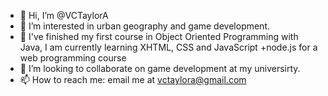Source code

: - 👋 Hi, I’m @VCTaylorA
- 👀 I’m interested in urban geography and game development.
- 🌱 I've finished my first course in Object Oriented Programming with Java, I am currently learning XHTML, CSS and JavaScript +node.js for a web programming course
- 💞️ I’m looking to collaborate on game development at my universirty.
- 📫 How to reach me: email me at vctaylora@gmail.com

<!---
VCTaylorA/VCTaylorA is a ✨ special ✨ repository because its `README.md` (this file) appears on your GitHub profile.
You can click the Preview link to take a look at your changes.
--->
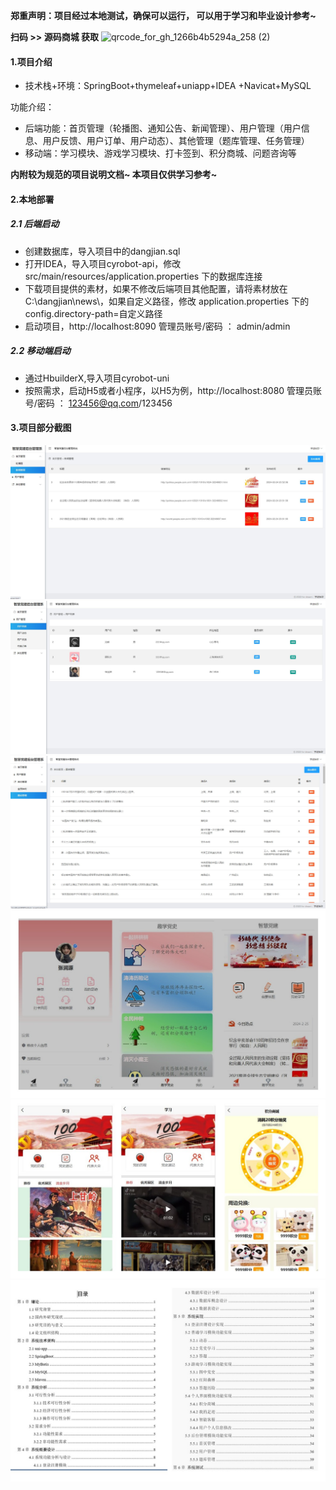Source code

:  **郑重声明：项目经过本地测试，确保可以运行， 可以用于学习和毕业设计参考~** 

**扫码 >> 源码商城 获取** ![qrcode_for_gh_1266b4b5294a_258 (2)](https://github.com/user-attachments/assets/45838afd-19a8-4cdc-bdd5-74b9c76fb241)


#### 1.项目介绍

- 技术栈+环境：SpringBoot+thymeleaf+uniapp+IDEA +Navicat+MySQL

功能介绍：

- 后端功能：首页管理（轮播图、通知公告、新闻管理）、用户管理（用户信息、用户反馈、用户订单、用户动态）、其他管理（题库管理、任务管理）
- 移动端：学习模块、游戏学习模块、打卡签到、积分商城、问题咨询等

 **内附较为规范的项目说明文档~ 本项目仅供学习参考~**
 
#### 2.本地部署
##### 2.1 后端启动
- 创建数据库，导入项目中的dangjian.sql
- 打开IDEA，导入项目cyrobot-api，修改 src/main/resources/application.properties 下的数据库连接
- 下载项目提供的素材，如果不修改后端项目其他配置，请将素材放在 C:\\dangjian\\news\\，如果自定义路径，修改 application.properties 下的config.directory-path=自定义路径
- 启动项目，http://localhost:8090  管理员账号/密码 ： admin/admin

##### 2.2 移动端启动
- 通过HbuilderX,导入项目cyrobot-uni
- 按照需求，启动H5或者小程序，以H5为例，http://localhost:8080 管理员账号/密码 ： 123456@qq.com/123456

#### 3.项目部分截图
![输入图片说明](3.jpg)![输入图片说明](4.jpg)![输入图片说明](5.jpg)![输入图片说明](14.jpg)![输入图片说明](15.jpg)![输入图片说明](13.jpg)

...

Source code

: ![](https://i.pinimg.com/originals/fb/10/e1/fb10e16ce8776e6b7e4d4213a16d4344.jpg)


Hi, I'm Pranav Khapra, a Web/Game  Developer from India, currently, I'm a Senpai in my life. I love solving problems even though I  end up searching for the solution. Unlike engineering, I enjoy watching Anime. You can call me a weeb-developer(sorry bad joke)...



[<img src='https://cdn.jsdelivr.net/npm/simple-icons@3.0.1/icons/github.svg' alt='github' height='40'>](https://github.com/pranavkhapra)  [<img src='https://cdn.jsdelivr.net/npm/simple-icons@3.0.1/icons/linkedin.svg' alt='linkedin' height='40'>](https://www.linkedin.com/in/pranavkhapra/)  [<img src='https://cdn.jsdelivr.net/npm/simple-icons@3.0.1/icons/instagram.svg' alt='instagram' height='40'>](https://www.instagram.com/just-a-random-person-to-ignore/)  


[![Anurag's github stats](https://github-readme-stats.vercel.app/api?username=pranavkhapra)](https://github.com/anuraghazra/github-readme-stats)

**WORK ITEM:** Find all the lines containing "application" in the material, then copy them.

**TASK ANSWER:**
- 打开IDEA，导入项目cyrobot-api，修改 src/main/resources/application.properties 下的数据库连接
- 下载项目提供的素材，如果不修改后端项目其他配置，请将素材放在 C:\\dangjian\\news\\，如果自定义路径，修改 application.properties 下的config.directory-path=自定义路径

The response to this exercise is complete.